[Source texts of formatted documents]
*** Block opens ***
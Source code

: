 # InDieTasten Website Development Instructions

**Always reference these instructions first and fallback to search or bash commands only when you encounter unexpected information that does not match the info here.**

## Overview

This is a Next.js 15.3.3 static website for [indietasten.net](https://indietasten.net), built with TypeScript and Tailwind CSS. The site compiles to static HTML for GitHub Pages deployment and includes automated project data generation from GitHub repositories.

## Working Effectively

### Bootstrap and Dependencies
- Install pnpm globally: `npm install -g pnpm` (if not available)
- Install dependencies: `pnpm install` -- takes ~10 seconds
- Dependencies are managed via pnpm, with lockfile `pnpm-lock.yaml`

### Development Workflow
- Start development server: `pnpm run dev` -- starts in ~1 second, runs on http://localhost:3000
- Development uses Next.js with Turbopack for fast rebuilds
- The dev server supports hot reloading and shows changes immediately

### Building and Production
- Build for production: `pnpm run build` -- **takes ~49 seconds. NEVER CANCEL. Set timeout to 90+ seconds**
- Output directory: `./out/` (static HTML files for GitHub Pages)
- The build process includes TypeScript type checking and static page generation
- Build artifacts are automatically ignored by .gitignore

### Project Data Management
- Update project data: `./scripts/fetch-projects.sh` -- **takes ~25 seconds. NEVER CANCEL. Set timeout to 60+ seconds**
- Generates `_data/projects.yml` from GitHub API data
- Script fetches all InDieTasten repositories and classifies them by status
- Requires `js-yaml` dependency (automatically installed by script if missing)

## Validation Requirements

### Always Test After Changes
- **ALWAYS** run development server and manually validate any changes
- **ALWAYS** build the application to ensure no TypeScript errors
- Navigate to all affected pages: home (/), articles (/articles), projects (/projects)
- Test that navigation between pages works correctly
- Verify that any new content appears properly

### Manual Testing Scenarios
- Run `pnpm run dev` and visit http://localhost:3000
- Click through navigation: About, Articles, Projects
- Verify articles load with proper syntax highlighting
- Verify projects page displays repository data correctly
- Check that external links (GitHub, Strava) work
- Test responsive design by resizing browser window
*** Block closes ***
*** Block opens ***
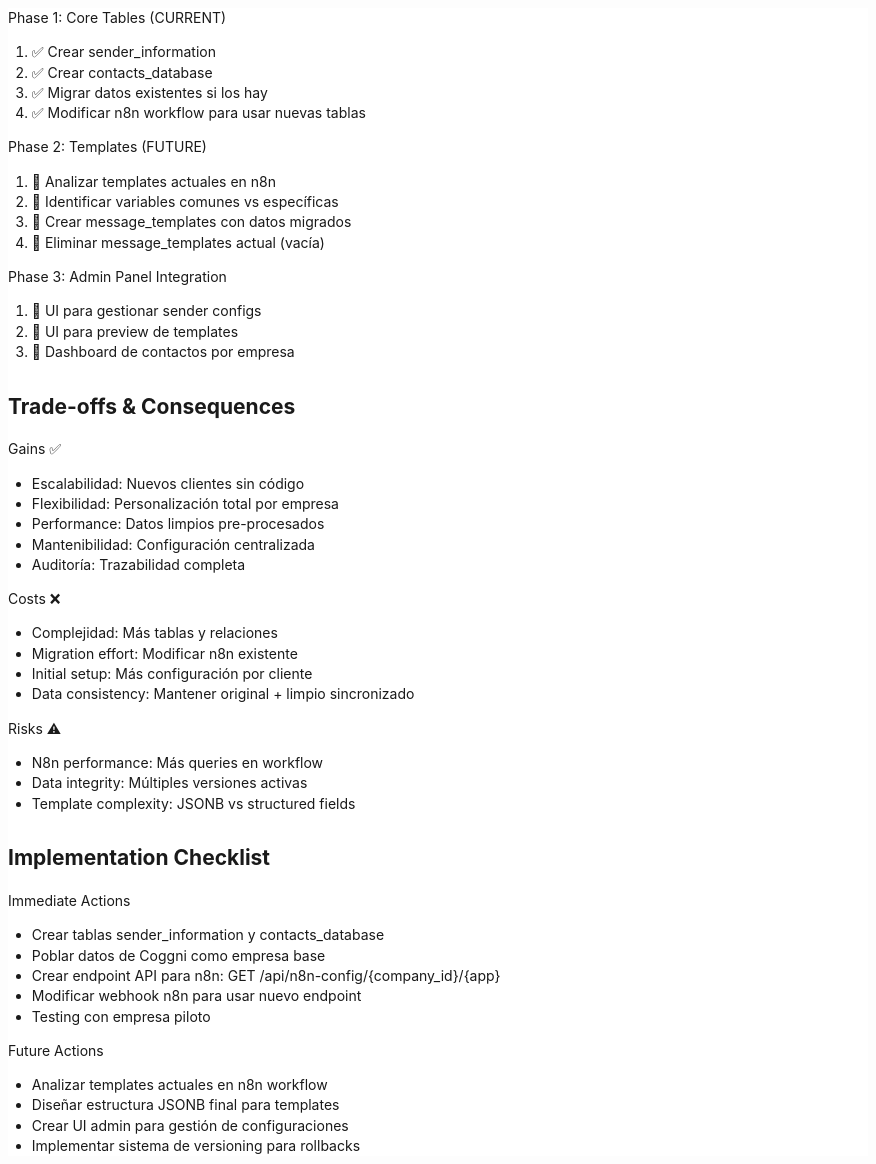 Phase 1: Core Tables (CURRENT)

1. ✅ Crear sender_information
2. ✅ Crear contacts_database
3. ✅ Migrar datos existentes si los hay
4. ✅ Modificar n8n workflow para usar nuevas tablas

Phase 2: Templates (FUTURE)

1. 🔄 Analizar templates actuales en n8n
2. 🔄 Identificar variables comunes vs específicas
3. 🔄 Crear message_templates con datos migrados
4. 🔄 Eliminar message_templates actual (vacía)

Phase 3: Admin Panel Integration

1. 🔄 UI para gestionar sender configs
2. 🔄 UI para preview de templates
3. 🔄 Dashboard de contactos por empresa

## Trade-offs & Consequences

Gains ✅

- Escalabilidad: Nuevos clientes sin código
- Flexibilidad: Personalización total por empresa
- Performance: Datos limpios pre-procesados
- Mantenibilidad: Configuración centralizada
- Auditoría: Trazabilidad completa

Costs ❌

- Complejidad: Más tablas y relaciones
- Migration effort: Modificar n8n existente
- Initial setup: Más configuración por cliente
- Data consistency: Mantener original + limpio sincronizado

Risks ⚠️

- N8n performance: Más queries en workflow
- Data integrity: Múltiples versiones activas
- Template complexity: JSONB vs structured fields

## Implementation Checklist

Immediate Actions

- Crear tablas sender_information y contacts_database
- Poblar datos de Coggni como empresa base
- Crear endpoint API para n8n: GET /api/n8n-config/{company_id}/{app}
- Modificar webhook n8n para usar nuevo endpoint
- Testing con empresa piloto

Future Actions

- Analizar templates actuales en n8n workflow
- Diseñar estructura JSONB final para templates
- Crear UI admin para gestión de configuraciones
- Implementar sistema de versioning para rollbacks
*** Block closes ***
- [Activity]:
Copy only this part of the entries above: the line with "takes ~10 seconds", the line with "### Always Test After Changes", and the lines between, all exactly as written.

- [Reply to the exercise]:
- Install dependencies: `pnpm install` -- takes ~10 seconds
- Dependencies are managed via pnpm, with lockfile `pnpm-lock.yaml`

### Development Workflow
- Start development server: `pnpm run dev` -- starts in ~1 second, runs on http://localhost:3000
- Development uses Next.js with Turbopack for fast rebuilds
- The dev server supports hot reloading and shows changes immediately

### Building and Production
- Build for production: `pnpm run build` -- **takes ~49 seconds. NEVER CANCEL. Set timeout to 90+ seconds**
- Output directory: `./out/` (static HTML files for GitHub Pages)
- The build process includes TypeScript type checking and static page generation
- Build artifacts are automatically ignored by .gitignore

### Project Data Management
- Update project data: `./scripts/fetch-projects.sh` -- **takes ~25 seconds. NEVER CANCEL. Set timeout to 60+ seconds**
- Generates `_data/projects.yml` from GitHub API data
- Script fetches all InDieTasten repositories and classifies them by status
- Requires `js-yaml` dependency (automatically installed by script if missing)

## Validation Requirements

### Always Test After Changes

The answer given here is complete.